WORK ORDER:
The records below are to be set down again exactly, with the pictures left out.

*** Block opens ***

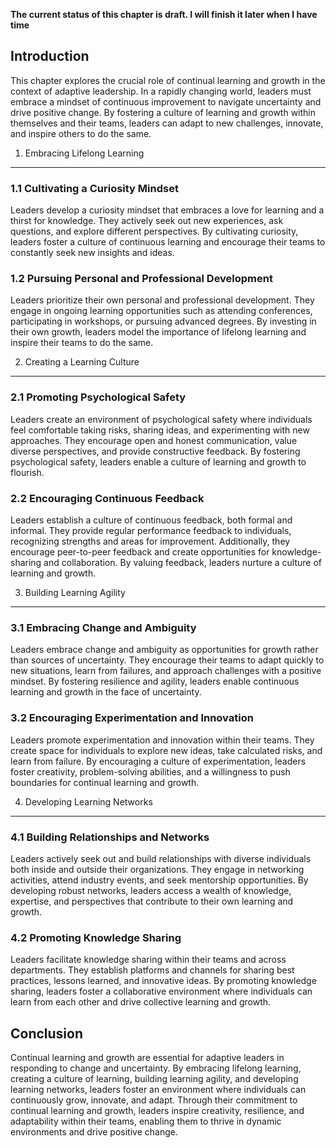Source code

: **The current status of this chapter is draft. I will finish it later when I have time**

Introduction
------------

This chapter explores the crucial role of continual learning and growth in the context of adaptive leadership. In a rapidly changing world, leaders must embrace a mindset of continuous improvement to navigate uncertainty and drive positive change. By fostering a culture of learning and growth within themselves and their teams, leaders can adapt to new challenges, innovate, and inspire others to do the same.

1. Embracing Lifelong Learning
------------------------------

### 1.1 Cultivating a Curiosity Mindset

Leaders develop a curiosity mindset that embraces a love for learning and a thirst for knowledge. They actively seek out new experiences, ask questions, and explore different perspectives. By cultivating curiosity, leaders foster a culture of continuous learning and encourage their teams to constantly seek new insights and ideas.

### 1.2 Pursuing Personal and Professional Development

Leaders prioritize their own personal and professional development. They engage in ongoing learning opportunities such as attending conferences, participating in workshops, or pursuing advanced degrees. By investing in their own growth, leaders model the importance of lifelong learning and inspire their teams to do the same.

2. Creating a Learning Culture
------------------------------

### 2.1 Promoting Psychological Safety

Leaders create an environment of psychological safety where individuals feel comfortable taking risks, sharing ideas, and experimenting with new approaches. They encourage open and honest communication, value diverse perspectives, and provide constructive feedback. By fostering psychological safety, leaders enable a culture of learning and growth to flourish.

### 2.2 Encouraging Continuous Feedback

Leaders establish a culture of continuous feedback, both formal and informal. They provide regular performance feedback to individuals, recognizing strengths and areas for improvement. Additionally, they encourage peer-to-peer feedback and create opportunities for knowledge-sharing and collaboration. By valuing feedback, leaders nurture a culture of learning and growth.

3. Building Learning Agility
----------------------------

### 3.1 Embracing Change and Ambiguity

Leaders embrace change and ambiguity as opportunities for growth rather than sources of uncertainty. They encourage their teams to adapt quickly to new situations, learn from failures, and approach challenges with a positive mindset. By fostering resilience and agility, leaders enable continuous learning and growth in the face of uncertainty.

### 3.2 Encouraging Experimentation and Innovation

Leaders promote experimentation and innovation within their teams. They create space for individuals to explore new ideas, take calculated risks, and learn from failure. By encouraging a culture of experimentation, leaders foster creativity, problem-solving abilities, and a willingness to push boundaries for continual learning and growth.

4. Developing Learning Networks
-------------------------------

### 4.1 Building Relationships and Networks

Leaders actively seek out and build relationships with diverse individuals both inside and outside their organizations. They engage in networking activities, attend industry events, and seek mentorship opportunities. By developing robust networks, leaders access a wealth of knowledge, expertise, and perspectives that contribute to their own learning and growth.

### 4.2 Promoting Knowledge Sharing

Leaders facilitate knowledge sharing within their teams and across departments. They establish platforms and channels for sharing best practices, lessons learned, and innovative ideas. By promoting knowledge sharing, leaders foster a collaborative environment where individuals can learn from each other and drive collective learning and growth.

Conclusion
----------

Continual learning and growth are essential for adaptive leaders in responding to change and uncertainty. By embracing lifelong learning, creating a culture of learning, building learning agility, and developing learning networks, leaders foster an environment where individuals can continuously grow, innovate, and adapt. Through their commitment to continual learning and growth, leaders inspire creativity, resilience, and adaptability within their teams, enabling them to thrive in dynamic environments and drive positive change.

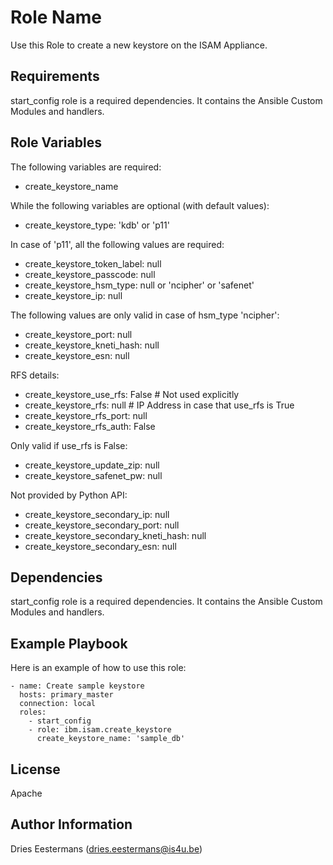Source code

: # Role Name

Use this Role to create a new keystore on the ISAM Appliance.

## Requirements

start_config role is a required dependencies. It contains the Ansible Custom Modules and handlers.

## Role Variables

The following variables are required:
* create_keystore_name

While the following variables are optional (with default values):
* create_keystore_type: 'kdb' or 'p11'

In case of 'p11', all the following values are required:
* create_keystore_token_label: null
* create_keystore_passcode: null
* create_keystore_hsm_type: null or 'ncipher' or 'safenet'
* create_keystore_ip: null

The following values are only valid in case of hsm_type 'ncipher':
* create_keystore_port: null
* create_keystore_kneti_hash: null
* create_keystore_esn: null

RFS details:
* create_keystore_use_rfs: False # Not used explicitly
* create_keystore_rfs: null # IP Address in case that use_rfs is True
* create_keystore_rfs_port: null
* create_keystore_rfs_auth: False

Only valid if use_rfs is False:
* create_keystore_update_zip: null
* create_keystore_safenet_pw: null

Not provided by Python API:
* create_keystore_secondary_ip: null
* create_keystore_secondary_port: null
* create_keystore_secondary_kneti_hash: null
* create_keystore_secondary_esn: null

## Dependencies

start_config role is a required dependencies. It contains the Ansible Custom Modules and handlers.

## Example Playbook

Here is an example of how to use this role:

    - name: Create sample keystore
      hosts: primary_master
      connection: local
      roles:
        - start_config
        - role: ibm.isam.create_keystore
          create_keystore_name: 'sample_db'

## License

Apache

## Author Information

Dries Eestermans (dries.eestermans@is4u.be)
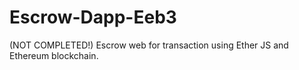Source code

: # Escrow-Dapp-Eeb3
(NOT COMPLETED!)
Escrow web for transaction using Ether JS and Ethereum blockchain.
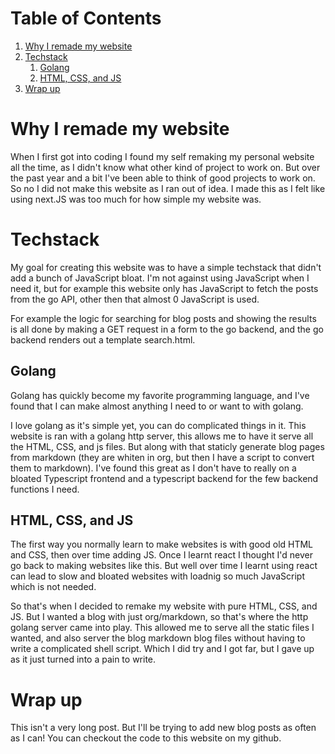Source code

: 
# Table of Contents

1.  [Why I remade my website](#org4d64ebd)
2.  [Techstack](#orgb779d99)
    1.  [Golang](#org7f9de5b)
    2.  [HTML, CSS, and JS](#org17cf3a3)
3.  [Wrap up](#org958a094)



<a id="org4d64ebd"></a>

# Why I remade my website

When I first got into coding I found my self remaking my personal website all
the time, as I didn't know what other kind of project to work on. But over the
past year and a bit I've been able to think of good projects to work on. So no I
did not make this website as I ran out of idea. I made this as I felt like using
next.JS was too much for how simple my website was.


<a id="orgb779d99"></a>

# Techstack

My goal for creating this website was to have a simple techstack that didn't add
a bunch of JavaScript bloat. I'm not against using JavaScript when I need it,
but for example this website only has JavaScript to fetch the posts from the go
API, other then that almost 0 JavaScript is used.

For example the logic for searching for blog posts and showing the results is
all done by making a GET request in a form to the go backend, and the go backend
renders out a template search.html.


<a id="org7f9de5b"></a>

## Golang

Golang has quickly become my favorite programming language, and I've found that
I can make almost anything I need to or want to with golang.

I love golang as it's simple yet, you can do complicated things in it. This
website is ran with a golang http server, this allows me to have it serve all
the HTML, CSS, and js files. But along with that staticly generate blog pages
from markdown (they are whiten in org, but then I have a script to convert them
to markdown). I've found this great as I don't have to really on a bloated
Typescript frontend and a typescript backend for the few backend functions I
need.


<a id="org17cf3a3"></a>

## HTML, CSS, and JS

The first way you normally learn to make websites is with good old HTML and CSS,
then over time adding JS. Once I learnt react I thought I'd never go back to
making websites like this. But well over time I learnt using react can lead to
slow and bloated websites with loadnig so much JavaScript which is not needed.

So that's when I decided to remake my website with pure HTML, CSS, and JS. But I
wanted a blog with just org/markdown, so that's where the http golang server
came into play. This allowed me to serve all the static files I wanted, and also
server the blog markdown blog files without having to write a complicated shell
script. Which I did try and I got far, but I gave up as it just turned into a
pain to write.


<a id="org958a094"></a>

# Wrap up

This isn't a very long post. But I'll be trying to add new blog posts as often as I can!
You can checkout the code to this website on my github.
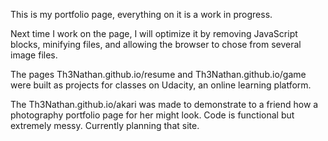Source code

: This is my portfolio page, everything on it is a work in progress. 

Next time I work on the page, I will optimize it by removing JavaScript blocks, minifying files, and allowing the browser to chose from several image files. 

The pages Th3Nathan.github.io/resume and Th3Nathan.github.io/game were built as projects for classes on Udacity, an online learning platform. 

The Th3Nathan.github.io/akari was made to demonstrate to a friend how a photography portfolio page for her might look. Code is functional but extremely messy. Currently planning that site.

*** Block closes ***

RESPONSE TO THE EXERCISE:
Source code

: **The current status of this chapter is draft. I will finish it later when I have time**

Introduction
------------

This chapter explores the crucial role of continual learning and growth in the context of adaptive leadership. In a rapidly changing world, leaders must embrace a mindset of continuous improvement to navigate uncertainty and drive positive change. By fostering a culture of learning and growth within themselves and their teams, leaders can adapt to new challenges, innovate, and inspire others to do the same.

1. Embracing Lifelong Learning
------------------------------

### 1.1 Cultivating a Curiosity Mindset

Leaders develop a curiosity mindset that embraces a love for learning and a thirst for knowledge. They actively seek out new experiences, ask questions, and explore different perspectives. By cultivating curiosity, leaders foster a culture of continuous learning and encourage their teams to constantly seek new insights and ideas.

### 1.2 Pursuing Personal and Professional Development

Leaders prioritize their own personal and professional development. They engage in ongoing learning opportunities such as attending conferences, participating in workshops, or pursuing advanced degrees. By investing in their own growth, leaders model the importance of lifelong learning and inspire their teams to do the same.

2. Creating a Learning Culture
------------------------------

### 2.1 Promoting Psychological Safety

Leaders create an environment of psychological safety where individuals feel comfortable taking risks, sharing ideas, and experimenting with new approaches. They encourage open and honest communication, value diverse perspectives, and provide constructive feedback. By fostering psychological safety, leaders enable a culture of learning and growth to flourish.

### 2.2 Encouraging Continuous Feedback

Leaders establish a culture of continuous feedback, both formal and informal. They provide regular performance feedback to individuals, recognizing strengths and areas for improvement. Additionally, they encourage peer-to-peer feedback and create opportunities for knowledge-sharing and collaboration. By valuing feedback, leaders nurture a culture of learning and growth.

3. Building Learning Agility
----------------------------

### 3.1 Embracing Change and Ambiguity

Leaders embrace change and ambiguity as opportunities for growth rather than sources of uncertainty. They encourage their teams to adapt quickly to new situations, learn from failures, and approach challenges with a positive mindset. By fostering resilience and agility, leaders enable continuous learning and growth in the face of uncertainty.

### 3.2 Encouraging Experimentation and Innovation

Leaders promote experimentation and innovation within their teams. They create space for individuals to explore new ideas, take calculated risks, and learn from failure. By encouraging a culture of experimentation, leaders foster creativity, problem-solving abilities, and a willingness to push boundaries for continual learning and growth.

4. Developing Learning Networks
-------------------------------

### 4.1 Building Relationships and Networks

Leaders actively seek out and build relationships with diverse individuals both inside and outside their organizations. They engage in networking activities, attend industry events, and seek mentorship opportunities. By developing robust networks, leaders access a wealth of knowledge, expertise, and perspectives that contribute to their own learning and growth.

### 4.2 Promoting Knowledge Sharing

Leaders facilitate knowledge sharing within their teams and across departments. They establish platforms and channels for sharing best practices, lessons learned, and innovative ideas. By promoting knowledge sharing, leaders foster a collaborative environment where individuals can learn from each other and drive collective learning and growth.

Conclusion
----------

Continual learning and growth are essential for adaptive leaders in responding to change and uncertainty. By embracing lifelong learning, creating a culture of learning, building learning agility, and developing learning networks, leaders foster an environment where individuals can continuously grow, innovate, and adapt. Through their commitment to continual learning and growth, leaders inspire creativity, resilience, and adaptability within their teams, enabling them to thrive in dynamic environments and drive positive change.

Source code

: # Role Name

Use this Role to create a new keystore on the ISAM Appliance.

## Requirements

start_config role is a required dependencies. It contains the Ansible Custom Modules and handlers.

## Role Variables

The following variables are required:
* create_keystore_name

While the following variables are optional (with default values):
* create_keystore_type: 'kdb' or 'p11'

In case of 'p11', all the following values are required:
* create_keystore_token_label: null
* create_keystore_passcode: null
* create_keystore_hsm_type: null or 'ncipher' or 'safenet'
* create_keystore_ip: null

The following values are only valid in case of hsm_type 'ncipher':
* create_keystore_port: null
* create_keystore_kneti_hash: null
* create_keystore_esn: null

RFS details:
* create_keystore_use_rfs: False # Not used explicitly
* create_keystore_rfs: null # IP Address in case that use_rfs is True
* create_keystore_rfs_port: null
* create_keystore_rfs_auth: False

Only valid if use_rfs is False:
* create_keystore_update_zip: null
* create_keystore_safenet_pw: null

Not provided by Python API:
* create_keystore_secondary_ip: null
* create_keystore_secondary_port: null
* create_keystore_secondary_kneti_hash: null
* create_keystore_secondary_esn: null

## Dependencies

start_config role is a required dependencies. It contains the Ansible Custom Modules and handlers.

## Example Playbook

Here is an example of how to use this role:

    - name: Create sample keystore
      hosts: primary_master
      connection: local
      roles:
        - start_config
        - role: ibm.isam.create_keystore
          create_keystore_name: 'sample_db'

## License

Apache

## Author Information

Dries Eestermans (dries.eestermans@is4u.be)
Source code

: # Escrow-Dapp-Eeb3
(NOT COMPLETED!)
Escrow web for transaction using Ether JS and Ethereum blockchain.
Source code

: 
# Table of Contents

1.  [Why I remade my website](#org4d64ebd)
2.  [Techstack](#orgb779d99)
    1.  [Golang](#org7f9de5b)
    2.  [HTML, CSS, and JS](#org17cf3a3)
3.  [Wrap up](#org958a094)



<a id="org4d64ebd"></a>

# Why I remade my website

When I first got into coding I found my self remaking my personal website all
the time, as I didn't know what other kind of project to work on. But over the
past year and a bit I've been able to think of good projects to work on. So no I
did not make this website as I ran out of idea. I made this as I felt like using
next.JS was too much for how simple my website was.


<a id="orgb779d99"></a>

# Techstack

My goal for creating this website was to have a simple techstack that didn't add
a bunch of JavaScript bloat. I'm not against using JavaScript when I need it,
but for example this website only has JavaScript to fetch the posts from the go
API, other then that almost 0 JavaScript is used.

For example the logic for searching for blog posts and showing the results is
all done by making a GET request in a form to the go backend, and the go backend
renders out a template search.html.


<a id="org7f9de5b"></a>

## Golang

Golang has quickly become my favorite programming language, and I've found that
I can make almost anything I need to or want to with golang.

I love golang as it's simple yet, you can do complicated things in it. This
website is ran with a golang http server, this allows me to have it serve all
the HTML, CSS, and js files. But along with that staticly generate blog pages
from markdown (they are whiten in org, but then I have a script to convert them
to markdown). I've found this great as I don't have to really on a bloated
Typescript frontend and a typescript backend for the few backend functions I
need.


<a id="org17cf3a3"></a>

## HTML, CSS, and JS

The first way you normally learn to make websites is with good old HTML and CSS,
then over time adding JS. Once I learnt react I thought I'd never go back to
making websites like this. But well over time I learnt using react can lead to
slow and bloated websites with loadnig so much JavaScript which is not needed.

So that's when I decided to remake my website with pure HTML, CSS, and JS. But I
wanted a blog with just org/markdown, so that's where the http golang server
came into play. This allowed me to serve all the static files I wanted, and also
server the blog markdown blog files without having to write a complicated shell
script. Which I did try and I got far, but I gave up as it just turned into a
pain to write.


<a id="org958a094"></a>

# Wrap up

This isn't a very long post. But I'll be trying to add new blog posts as often as I can!
You can checkout the code to this website on my github.
Source code

: This is my portfolio page, everything on it is a work in progress. 

Next time I work on the page, I will optimize it by removing JavaScript blocks, minifying files, and allowing the browser to chose from several image files. 

The pages Th3Nathan.github.io/resume and Th3Nathan.github.io/game were built as projects for classes on Udacity, an online learning platform. 

The Th3Nathan.github.io/akari was made to demonstrate to a friend how a photography portfolio page for her might look. Code is functional but extremely messy. Currently planning that site.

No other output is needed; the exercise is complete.